▶ _Work item_
Repeat the listing exactly, minus the pictures.
━━ Data supplied
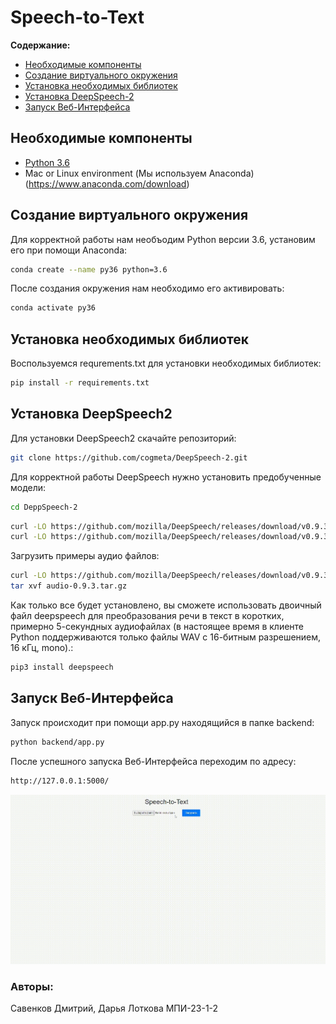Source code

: # Speech-to-Text

**Содержание:**
- [Необходимые компоненты](#Необходимые-компоненты)
- [Создание виртуального окружения](#Создание-виртуального-окружения)
- [Установка необходимых библиотек](#Установка-необходимых-библиотек)
- [Установка DeepSpeech-2](#Установка-DeepSpeech-2)
- [Запуск Веб-Интерфейса](#Запуск-Веб-Интерфейса)

## Необходимые компоненты

* [Python 3.6](https://www.python.org/)
* Mac or Linux environment (Мы используем Anaconda) (https://www.anaconda.com/download)



## Создание виртуального окружения

Для корректной работы нам необъодим Python версии 3.6, установим его при помощи Anaconda:

```bash
conda create --name py36 python=3.6
```

После создания окружения нам необходимо его активировать:

```bash
conda activate py36
```

## Установка необходимых библиотек

Воспользуемся requrements.txt для установки необходимых библиотек:

```bash
pip install -r requirements.txt
```

## Установка DeepSpeech2

Для установки DeepSpeech2 скачайте репозиторий:

```bash
git clone https://github.com/cogmeta/DeepSpeech-2.git
```

Для корректной работы DeepSpeech нужно установить предобученные модели:

```bash
cd DeppSpeech-2
```

```bash
curl -LO https://github.com/mozilla/DeepSpeech/releases/download/v0.9.3/deepspeech-0.9.3-models.pbmm
curl -LO https://github.com/mozilla/DeepSpeech/releases/download/v0.9.3/deepspeech-0.9.3-models.scorer
```

Загрузить примеры аудио файлов:

```bash
curl -LO https://github.com/mozilla/DeepSpeech/releases/download/v0.9.3/audio-0.9.3.tar.gz
tar xvf audio-0.9.3.tar.gz
```

Как только все будет установлено, вы сможете использовать двоичный файл deepspeech для преобразования речи в текст в коротких, примерно 5-секундных аудиофайлах (в настоящее время в клиенте Python поддерживаются только файлы WAV с 16-битным разрешением, 16 кГц, mono).:

```bash
pip3 install deepspeech
```
## Запуск Веб-Интерфейса

Запуск происходит при помощи app.py находящийся в папке backend:
```bash
python backend/app.py
```

После успешного запуска Веб-Интерфейса переходим по адресу:
```bash
http://127.0.0.1:5000/
```

![Usage](images/image.gif)

### Авторы:
Савенков Дмитрий, Дарья Лоткова МПИ-23-1-2
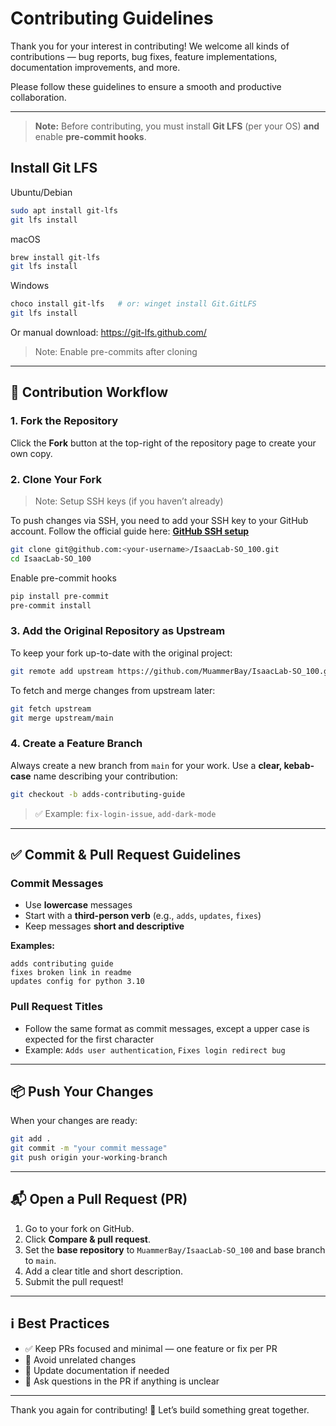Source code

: 
# Contributing Guidelines

Thank you for your interest in contributing!
We welcome all kinds of contributions — bug reports, bug fixes, feature implementations, documentation improvements, and more.

Please follow these guidelines to ensure a smooth and productive collaboration.

---

> **Note:** Before contributing, you must install **Git LFS** (per your OS) **and** enable **pre-commit hooks**.

## Install Git LFS

Ubuntu/Debian
```bash
sudo apt install git-lfs
git lfs install
```

macOS
```bash
brew install git-lfs
git lfs install
```

Windows
```bash
choco install git-lfs   # or: winget install Git.GitLFS
git lfs install
```

Or manual download:
https://git-lfs.github.com/

> Note: Enable pre-commits after cloning

---

## 🚀 Contribution Workflow

### 1. Fork the Repository

Click the **Fork** button at the top-right of the repository page to create your own copy.

### 2. Clone Your Fork

> Note: Setup SSH keys (if you haven’t already)

To push changes via SSH, you need to add your SSH key to your GitHub account.
Follow the official guide here: **[GitHub SSH setup](https://docs.github.com/en/authentication/connecting-to-github-with-ssh)**

```bash
git clone git@github.com:<your-username>/IsaacLab-SO_100.git
cd IsaacLab-SO_100
```

Enable pre-commit hooks

```bash
pip install pre-commit
pre-commit install
```

### 3. Add the Original Repository as Upstream

To keep your fork up-to-date with the original project:

```bash
git remote add upstream https://github.com/MuammerBay/IsaacLab-SO_100.git
```

To fetch and merge changes from upstream later:

```bash
git fetch upstream
git merge upstream/main
```

### 4. Create a Feature Branch

Always create a new branch from `main` for your work.
Use a **clear, kebab-case** name describing your contribution:

```bash
git checkout -b adds-contributing-guide
```

> ✅ Example: `fix-login-issue`, `add-dark-mode`

---

## ✅ Commit & Pull Request Guidelines

### Commit Messages

- Use **lowercase** messages
- Start with a **third-person verb** (e.g., `adds`, `updates`, `fixes`)
- Keep messages **short and descriptive**

**Examples:**

```
adds contributing guide
fixes broken link in readme
updates config for python 3.10
```

### Pull Request Titles

- Follow the same format as commit messages, except a upper case is expected for the first character
- Example: `Adds user authentication`, `Fixes login redirect bug`

---

## 📦 Push Your Changes

When your changes are ready:

```bash
git add .
git commit -m "your commit message"
git push origin your-working-branch
```

---

## 📬 Open a Pull Request (PR)

1. Go to your fork on GitHub.
2. Click **Compare & pull request**.
3. Set the **base repository** to `MuammerBay/IsaacLab-SO_100` and base branch to `main`.
4. Add a clear title and short description.
5. Submit the pull request!

---

## ℹ️ Best Practices

- ✅ Keep PRs focused and minimal — one feature or fix per PR
- 🚫 Avoid unrelated changes
- 📖 Update documentation if needed
- 💬 Ask questions in the PR if anything is unclear

---

Thank you again for contributing! 💙
Let’s build something great together.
━━━━
▶ _Answer box_
Source code

: # Speech-to-Text

**Содержание:**
- [Необходимые компоненты](#Необходимые-компоненты)
- [Создание виртуального окружения](#Создание-виртуального-окружения)
- [Установка необходимых библиотек](#Установка-необходимых-библиотек)
- [Установка DeepSpeech-2](#Установка-DeepSpeech-2)
- [Запуск Веб-Интерфейса](#Запуск-Веб-Интерфейса)

## Необходимые компоненты

* [Python 3.6](https://www.python.org/)
* Mac or Linux environment (Мы используем Anaconda) (https://www.anaconda.com/download)



## Создание виртуального окружения

Для корректной работы нам необъодим Python версии 3.6, установим его при помощи Anaconda:

```bash
conda create --name py36 python=3.6
```

После создания окружения нам необходимо его активировать:

```bash
conda activate py36
```

## Установка необходимых библиотек

Воспользуемся requrements.txt для установки необходимых библиотек:

```bash
pip install -r requirements.txt
```

## Установка DeepSpeech2

Для установки DeepSpeech2 скачайте репозиторий:

```bash
git clone https://github.com/cogmeta/DeepSpeech-2.git
```

Для корректной работы DeepSpeech нужно установить предобученные модели:

```bash
cd DeppSpeech-2
```

```bash
curl -LO https://github.com/mozilla/DeepSpeech/releases/download/v0.9.3/deepspeech-0.9.3-models.pbmm
curl -LO https://github.com/mozilla/DeepSpeech/releases/download/v0.9.3/deepspeech-0.9.3-models.scorer
```

Загрузить примеры аудио файлов:

```bash
curl -LO https://github.com/mozilla/DeepSpeech/releases/download/v0.9.3/audio-0.9.3.tar.gz
tar xvf audio-0.9.3.tar.gz
```

Как только все будет установлено, вы сможете использовать двоичный файл deepspeech для преобразования речи в текст в коротких, примерно 5-секундных аудиофайлах (в настоящее время в клиенте Python поддерживаются только файлы WAV с 16-битным разрешением, 16 кГц, mono).:

```bash
pip3 install deepspeech
```
## Запуск Веб-Интерфейса

Запуск происходит при помощи app.py находящийся в папке backend:
```bash
python backend/app.py
```

После успешного запуска Веб-Интерфейса переходим по адресу:
```bash
http://127.0.0.1:5000/
```

![Usage](images/image.gif)

### Авторы:
Савенков Дмитрий, Дарья Лоткова МПИ-23-1-2
Source code

: 
# Contributing Guidelines

Thank you for your interest in contributing!
We welcome all kinds of contributions — bug reports, bug fixes, feature implementations, documentation improvements, and more.

Please follow these guidelines to ensure a smooth and productive collaboration.

---

> **Note:** Before contributing, you must install **Git LFS** (per your OS) **and** enable **pre-commit hooks**.

## Install Git LFS

Ubuntu/Debian
```bash
sudo apt install git-lfs
git lfs install
```

macOS
```bash
brew install git-lfs
git lfs install
```

Windows
```bash
choco install git-lfs   # or: winget install Git.GitLFS
git lfs install
```

Or manual download:
https://git-lfs.github.com/

> Note: Enable pre-commits after cloning

---

## 🚀 Contribution Workflow

### 1. Fork the Repository

Click the **Fork** button at the top-right of the repository page to create your own copy.

### 2. Clone Your Fork

> Note: Setup SSH keys (if you haven’t already)

To push changes via SSH, you need to add your SSH key to your GitHub account.
Follow the official guide here: **[GitHub SSH setup](https://docs.github.com/en/authentication/connecting-to-github-with-ssh)**

```bash
git clone git@github.com:<your-username>/IsaacLab-SO_100.git
cd IsaacLab-SO_100
```

Enable pre-commit hooks

```bash
pip install pre-commit
pre-commit install
```

### 3. Add the Original Repository as Upstream

To keep your fork up-to-date with the original project:

```bash
git remote add upstream https://github.com/MuammerBay/IsaacLab-SO_100.git
```

To fetch and merge changes from upstream later:

```bash
git fetch upstream
git merge upstream/main
```

### 4. Create a Feature Branch

Always create a new branch from `main` for your work.
Use a **clear, kebab-case** name describing your contribution:

```bash
git checkout -b adds-contributing-guide
```

> ✅ Example: `fix-login-issue`, `add-dark-mode`

---

## ✅ Commit & Pull Request Guidelines

### Commit Messages

- Use **lowercase** messages
- Start with a **third-person verb** (e.g., `adds`, `updates`, `fixes`)
- Keep messages **short and descriptive**

**Examples:**

```
adds contributing guide
fixes broken link in readme
updates config for python 3.10
```

### Pull Request Titles

- Follow the same format as commit messages, except a upper case is expected for the first character
- Example: `Adds user authentication`, `Fixes login redirect bug`

---

## 📦 Push Your Changes

When your changes are ready:

```bash
git add .
git commit -m "your commit message"
git push origin your-working-branch
```

---

## 📬 Open a Pull Request (PR)

1. Go to your fork on GitHub.
2. Click **Compare & pull request**.
3. Set the **base repository** to `MuammerBay/IsaacLab-SO_100` and base branch to `main`.
4. Add a clear title and short description.
5. Submit the pull request!

---

## ℹ️ Best Practices

- ✅ Keep PRs focused and minimal — one feature or fix per PR
- 🚫 Avoid unrelated changes
- 📖 Update documentation if needed
- 💬 Ask questions in the PR if anything is unclear

---

Thank you again for contributing! 💙
Let’s build something great together.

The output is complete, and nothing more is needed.